*** Opening RECORDS FOR THIS EXERCISE ***

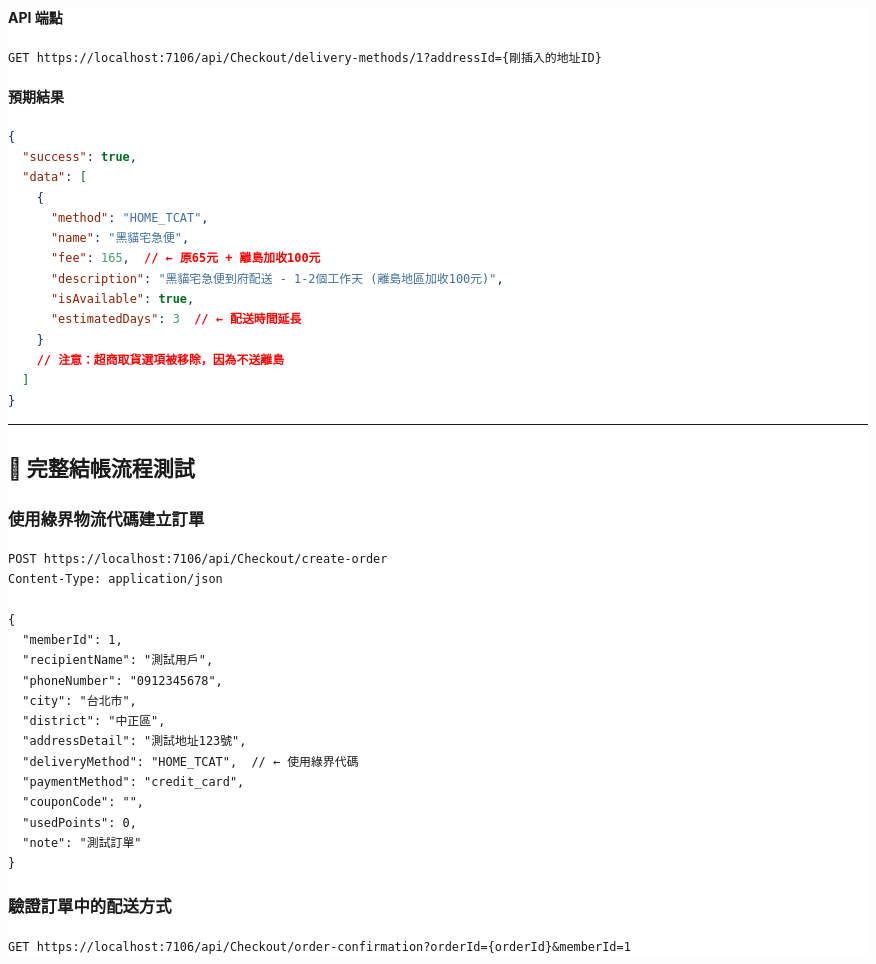 #### **API 端點**
```http
GET https://localhost:7106/api/Checkout/delivery-methods/1?addressId={剛插入的地址ID}
```

#### **預期結果**
```json
{
  "success": true,
  "data": [
    {
      "method": "HOME_TCAT",
      "name": "黑貓宅急便",
      "fee": 165,  // ← 原65元 + 離島加收100元
      "description": "黑貓宅急便到府配送 - 1-2個工作天 (離島地區加收100元)",
      "isAvailable": true,
      "estimatedDays": 3  // ← 配送時間延長
    }
    // 注意：超商取貨選項被移除，因為不送離島
  ]
}
```

---

## 🚀 **完整結帳流程測試**

### **使用綠界物流代碼建立訂單**

```http
POST https://localhost:7106/api/Checkout/create-order
Content-Type: application/json

{
  "memberId": 1,
  "recipientName": "測試用戶",
  "phoneNumber": "0912345678",
  "city": "台北市",
  "district": "中正區",
  "addressDetail": "測試地址123號",
  "deliveryMethod": "HOME_TCAT",  // ← 使用綠界代碼
  "paymentMethod": "credit_card",
  "couponCode": "",
  "usedPoints": 0,
  "note": "測試訂單"
}
```

### **驗證訂單中的配送方式**
```http
GET https://localhost:7106/api/Checkout/order-confirmation?orderId={orderId}&memberId=1
```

*** Closing RECORDS FOR THIS EXERCISE ***

> **AIM OF THE EXERCISE**
Return every line from the entries above that includes the word "localhost".

> **COMPLETED TASK**
GET https://localhost:7106/api/Checkout/delivery-methods/1?addressId={剛插入的地址ID}
POST https://localhost:7106/api/Checkout/create-order
GET https://localhost:7106/api/Checkout/order-confirmation?orderId={orderId}&memberId=1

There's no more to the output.